In Illinois, three new polls released yesterday collectively confirm the neck-and-neck race. The latest automated survey from Democratic-affiliated Public Policy Polling (PPP) shows Republican Mark Kirk with a two-point advantage (42% to 40%) over Democrat Alexi Giannoulias, while a new Rasmussen automated poll gives Kirk a 4-point advantage (44% to 40%). Meanwhile, the Democratic Senatorial Campaign Committee (DSCC) released an internal poll showing Giannoulias with 5-point lead (41% to 36%); an internal Giannoulias campaign poll conducted earlier last week also gave the Democrat a slim lead.
Our trend estimate based on all of the polls produces a virtual tie (41.6% to 41.4%), although if we filter out the campaign-sponsored polls, the trend lines show a slightly better than two-point Kirk advantage (42.3% to 39.9%). Either way, this race merits toss-up status.
Of the 16 public polls we have tracked in West Virginia this year, 10 have come from either Rasmussen Reports or Rasmussen's Pulse subsidiary on behalf of Fox News.

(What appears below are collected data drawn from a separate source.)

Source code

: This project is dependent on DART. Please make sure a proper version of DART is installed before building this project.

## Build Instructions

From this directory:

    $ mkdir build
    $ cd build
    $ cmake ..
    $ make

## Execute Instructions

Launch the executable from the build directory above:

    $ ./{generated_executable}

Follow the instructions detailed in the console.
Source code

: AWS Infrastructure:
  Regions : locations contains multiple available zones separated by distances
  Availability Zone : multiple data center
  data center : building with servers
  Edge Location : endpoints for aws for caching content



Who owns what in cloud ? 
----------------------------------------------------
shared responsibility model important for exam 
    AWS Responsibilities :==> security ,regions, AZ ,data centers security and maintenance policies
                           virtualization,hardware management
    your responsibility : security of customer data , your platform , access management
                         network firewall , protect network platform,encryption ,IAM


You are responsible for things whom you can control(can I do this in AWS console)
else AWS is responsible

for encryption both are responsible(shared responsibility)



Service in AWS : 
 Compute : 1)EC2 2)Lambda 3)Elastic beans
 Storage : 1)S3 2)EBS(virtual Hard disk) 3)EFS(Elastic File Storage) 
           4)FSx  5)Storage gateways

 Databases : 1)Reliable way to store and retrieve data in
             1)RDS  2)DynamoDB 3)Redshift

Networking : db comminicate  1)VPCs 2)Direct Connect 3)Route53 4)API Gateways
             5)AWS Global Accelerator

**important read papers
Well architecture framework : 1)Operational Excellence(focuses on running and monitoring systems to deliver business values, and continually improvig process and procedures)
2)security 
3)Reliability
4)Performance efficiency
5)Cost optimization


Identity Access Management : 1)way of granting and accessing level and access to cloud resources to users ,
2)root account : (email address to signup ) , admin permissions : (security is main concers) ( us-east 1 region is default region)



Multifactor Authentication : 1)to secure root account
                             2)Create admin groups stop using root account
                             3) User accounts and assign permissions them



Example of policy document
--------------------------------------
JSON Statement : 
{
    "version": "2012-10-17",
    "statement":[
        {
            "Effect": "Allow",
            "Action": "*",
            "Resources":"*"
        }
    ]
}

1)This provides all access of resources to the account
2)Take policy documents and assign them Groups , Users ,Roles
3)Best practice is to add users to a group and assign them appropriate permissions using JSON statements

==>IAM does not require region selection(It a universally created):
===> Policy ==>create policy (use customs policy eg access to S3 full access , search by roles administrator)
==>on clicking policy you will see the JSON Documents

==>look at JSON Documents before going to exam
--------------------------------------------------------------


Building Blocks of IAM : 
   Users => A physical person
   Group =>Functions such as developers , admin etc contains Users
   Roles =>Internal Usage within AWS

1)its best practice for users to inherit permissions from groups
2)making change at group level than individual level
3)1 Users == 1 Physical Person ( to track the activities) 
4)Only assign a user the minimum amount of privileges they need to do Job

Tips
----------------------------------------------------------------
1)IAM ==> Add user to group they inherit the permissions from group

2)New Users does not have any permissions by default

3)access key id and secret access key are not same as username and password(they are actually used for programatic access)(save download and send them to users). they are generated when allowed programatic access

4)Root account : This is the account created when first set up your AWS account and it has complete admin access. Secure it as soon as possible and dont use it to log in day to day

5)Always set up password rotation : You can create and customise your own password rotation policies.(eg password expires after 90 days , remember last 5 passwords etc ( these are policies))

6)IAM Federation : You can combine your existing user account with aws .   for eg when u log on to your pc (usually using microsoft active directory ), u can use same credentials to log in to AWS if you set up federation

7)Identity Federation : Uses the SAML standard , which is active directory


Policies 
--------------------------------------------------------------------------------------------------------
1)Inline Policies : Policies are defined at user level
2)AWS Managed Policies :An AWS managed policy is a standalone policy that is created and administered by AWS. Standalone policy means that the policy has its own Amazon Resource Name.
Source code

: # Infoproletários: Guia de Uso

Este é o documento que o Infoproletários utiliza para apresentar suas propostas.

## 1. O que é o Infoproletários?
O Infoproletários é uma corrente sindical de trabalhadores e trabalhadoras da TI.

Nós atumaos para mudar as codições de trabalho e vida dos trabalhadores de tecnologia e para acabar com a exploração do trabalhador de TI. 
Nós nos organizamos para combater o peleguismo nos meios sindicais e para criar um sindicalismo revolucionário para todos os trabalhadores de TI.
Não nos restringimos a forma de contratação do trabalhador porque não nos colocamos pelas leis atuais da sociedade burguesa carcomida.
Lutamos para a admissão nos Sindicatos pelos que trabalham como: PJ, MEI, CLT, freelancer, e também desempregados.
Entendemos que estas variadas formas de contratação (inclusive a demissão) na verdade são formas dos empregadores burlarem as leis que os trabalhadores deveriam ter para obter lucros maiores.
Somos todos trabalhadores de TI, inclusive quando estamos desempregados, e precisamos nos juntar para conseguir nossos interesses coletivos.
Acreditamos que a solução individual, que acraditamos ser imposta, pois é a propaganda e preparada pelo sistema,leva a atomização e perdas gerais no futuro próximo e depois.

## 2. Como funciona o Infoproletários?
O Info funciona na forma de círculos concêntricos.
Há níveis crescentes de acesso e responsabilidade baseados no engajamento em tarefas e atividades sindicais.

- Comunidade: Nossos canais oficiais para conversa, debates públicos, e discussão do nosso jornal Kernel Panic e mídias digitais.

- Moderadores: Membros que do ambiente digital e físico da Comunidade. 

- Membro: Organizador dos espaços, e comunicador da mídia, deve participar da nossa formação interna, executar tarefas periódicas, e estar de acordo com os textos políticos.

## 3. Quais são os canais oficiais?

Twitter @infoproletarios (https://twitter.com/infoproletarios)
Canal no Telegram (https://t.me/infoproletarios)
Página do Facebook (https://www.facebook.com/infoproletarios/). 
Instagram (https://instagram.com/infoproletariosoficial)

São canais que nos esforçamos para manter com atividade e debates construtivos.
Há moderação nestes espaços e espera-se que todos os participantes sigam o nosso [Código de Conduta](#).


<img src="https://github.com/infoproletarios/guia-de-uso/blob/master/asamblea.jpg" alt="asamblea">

As reported here previously, the Rasmussen and Fox/Pulse polls are methodological clones, differing only in the questions asked after the horse race measure. Yesterday's new Rasmussen tracking poll shows Republican John Raese leading Democrat Joe Manchin by seven points (50% to 43%), a survey conducted a few days earlier by Fox/Pulse gives Raese a three-point advantage (48% to 45%).
However, four polls fielded during the previous week by organizations other than Rasmussen/Pulse produced results ranging from a tie (CNN/Time) to a 10-point Manchin lead (Marshall University/Orion Research). In the six weeks before that, seven of eight polls were conducted by Rasmussen and Fox/Pulse, and those typically gave Rease low, single-digit advantages.

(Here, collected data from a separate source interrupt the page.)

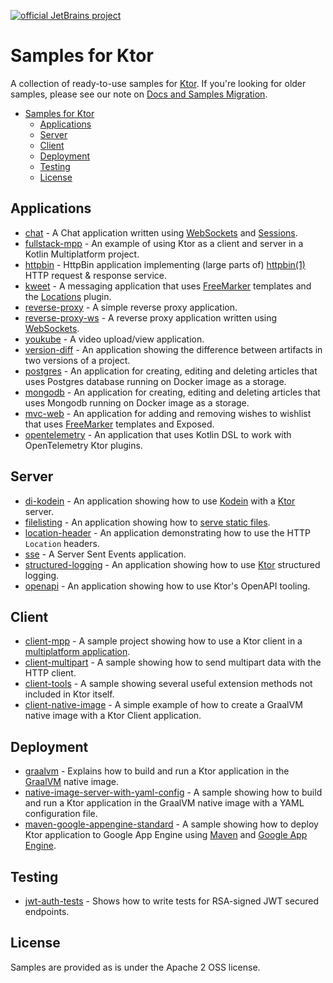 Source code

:[![official JetBrains project](https://jb.gg/badges/official-flat-square.svg)](https://confluence.jetbrains.com/display/ALL/JetBrains+on+GitHub)

# Samples for Ktor

A collection of ready-to-use samples for [Ktor](https://ktor.io). If you're looking for older samples, please see our
note on [Docs and Samples Migration](https://blog.jetbrains.com/ktor/2020/09/16/docs-and-samples-migration/).

- [Samples for Ktor](#samples-for-ktor)
  - [Applications](#applications)
  - [Server](#server)
  - [Client](#client)
  - [Deployment](#deployment)
  - [Testing](#testing)
  - [License](#license)

## Applications

- [chat](chat/README.md) - A Chat application written using [WebSockets](https://ktor.io/docs/websocket.html) and [Sessions](https://ktor.io/docs/sessions.html).
- [fullstack-mpp](fullstack-mpp/README.md) - An example of using Ktor as a client and server in a Kotlin Multiplatform
  project.
- [httpbin](httpbin/README.md) - HttpBin application implementing (large parts of) [httpbin(1)](https://httpbin.org/) HTTP request & response service.
- [kweet](kweet/README.md) - A messaging application that uses [FreeMarker](https://ktor.io/docs/freemarker.html) templates and the [Locations](https://ktor.io/docs/locations.html) plugin.
- [reverse-proxy](reverse-proxy/README.md) - A simple reverse proxy application.
- [reverse-proxy-ws](reverse-proxy-ws/README.md) - A reverse proxy application written using [WebSockets](https://ktor.io/docs/websocket.html).
- [youkube](youkube/README.md) - A video upload/view application.
- [version-diff](version-diff/README.md) - An application showing the difference between artifacts in two versions of a project.
- [postgres](postgres/README.md) - An application for creating, editing and deleting articles that uses Postgres database running on Docker image as a storage.
- [mongodb](mongodb/README.md) - An application for creating, editing and deleting articles that uses Mongodb running on Docker image as a storage.
- [mvc-web](mvc-web/README.md) - An application for adding and removing wishes to wishlist that uses [FreeMarker](https://ktor.io/docs/freemarker.html) templates and Exposed.
- [opentelemetry](opentelemetry/README.md) - An application that uses Kotlin DSL to work with OpenTelemetry Ktor plugins.

## Server

- [di-kodein](di-kodein/README.md) - An application showing how to use [Kodein](https://kodein.org)
  with a [Ktor](https://ktor.io) server.
- [filelisting](filelisting/README.md) - An application showing how to [serve static files](https://ktor.io/docs/serving-static-content.html).
- [location-header](location-header/README.md) - An application demonstrating how to use the HTTP `Location`
  headers.
- [sse](sse/README.md) - A Server Sent Events application.
- [structured-logging](structured-logging/README.md) - An application showing how to use [Ktor](https://ktor.io)
  structured logging.
- [openapi](openapi/README.md) - An application showing how to use Ktor's OpenAPI tooling.

## Client

- [client-mpp](client-mpp/README.md) - A sample project showing how to use a Ktor client in
  a [multiplatform application](https://ktor.io/docs/getting-started-ktor-client-multiplatform-mobile.html).
- [client-multipart](client-multipart/README.md) - A sample showing how to send multipart data with the HTTP client.
- [client-tools](client-tools/README.md) - A sample showing several useful extension methods not included in Ktor itself.
- [client-native-image](client-native-image/README.md) - A simple example of how to create a GraalVM native image with a Ktor Client application.

## Deployment

- [graalvm](graalvm/README.md) - Explains how to build and run a Ktor application in the [GraalVM](https://ktor.io/docs/graalvm.html) native image.
- [native-image-server-with-yaml-config](native-image-server-with-yaml-config/README.md) - A sample showing how to build and run a Ktor application in the GraalVM native image with a YAML configuration file.
- [maven-google-appengine-standard](maven-google-appengine-standard/README.md) - A sample showing how to deploy Ktor
  application to Google App Engine using [Maven](https://maven.apache.org/) and [Google App Engine](https://cloud.google.com/appengine/).

## Testing

- [jwt-auth-tests](jwt-auth-tests/README.md) - Shows how to write tests for RSA-signed JWT secured endpoints.

## License

Samples are provided as is under the Apache 2 OSS license.
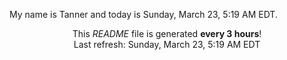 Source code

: My name is Tanner and today is Sunday, March 23, 5:19 AM EDT.

<p align="center">This <i>README</i> file is generated <b>every 3 hours</b>!</br>Last refresh: Sunday, March 23, 5:19 AM EDT<br /></p>

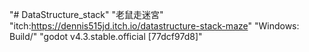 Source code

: "# DataStructure_stack"
"老鼠走迷宮"
"itch:https://dennis515jd.itch.io/datastructure-stack-maze"
"Windows: Build/"
"godot v4.3.stable.official [77dcf97d8]" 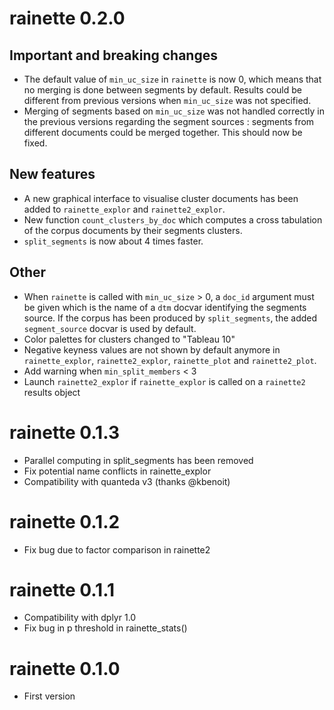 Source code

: # rainette 0.2.0

## Important and breaking changes

- The default value of `min_uc_size` in `rainette` is now 0, which means that no merging is done between segments by default. Results could be different from previous versions when `min_uc_size` was not specified.
- Merging of segments based on `min_uc_size` was not handled correctly in the previous versions regarding the segment sources : segments from different documents could be merged together. This should now be fixed.

## New features

- A new graphical interface to visualise cluster documents has been added to `rainette_explor` and `rainette2_explor`.
- New function `count_clusters_by_doc` which computes a cross tabulation of the corpus documents by their segments clusters.
- `split_segments` is now about 4 times faster.

## Other

- When `rainette` is called with `min_uc_size` > 0, a `doc_id` argument must be given which is the name of a `dtm` docvar identifying the segments source. If the corpus has been produced by `split_segments`, the added `segment_source` docvar is used by default.
- Color palettes for clusters changed to "Tableau 10"
- Negative keyness values are not shown by default anymore in `rainette_explor`, `rainette2_explor`, `rainette_plot` and `rainette2_plot`.
- Add warning when `min_split_members` < 3
- Launch `rainette2_explor` if `rainette_explor` is called on a `rainette2` results object

# rainette 0.1.3

- Parallel computing in split_segments has been removed
- Fix potential name conflicts in rainette_explor
- Compatibility with quanteda v3 (thanks @kbenoit)

# rainette 0.1.2

- Fix bug due to factor comparison in rainette2

# rainette 0.1.1

- Compatibility with dplyr 1.0
- Fix bug in p threshold in rainette_stats()

# rainette 0.1.0

- First version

Our trend lines smooth out much of the variation, but the timing of the West Virginia polls leaves unclear whether the very slight rise and fall in the Manchin trend line is the result of real variation or of a persistent house effect favoring the Republicans in the Rasmussen/Fox polls. Either way the net impact is relatively small, our current trend estimate gives Raese just a 1.6-point edge (46.9% to 45.3%) -- very much a toss-up race.
A housekeeping update: We made a minor change to our charts yesterday, slightly increasing the sensitivity of the trend line to better reflect the short term changes now being picked up by the more frequent tracking polling. We will post more on this and additional upgrades coming in the next few days later on HuffPost Pollster.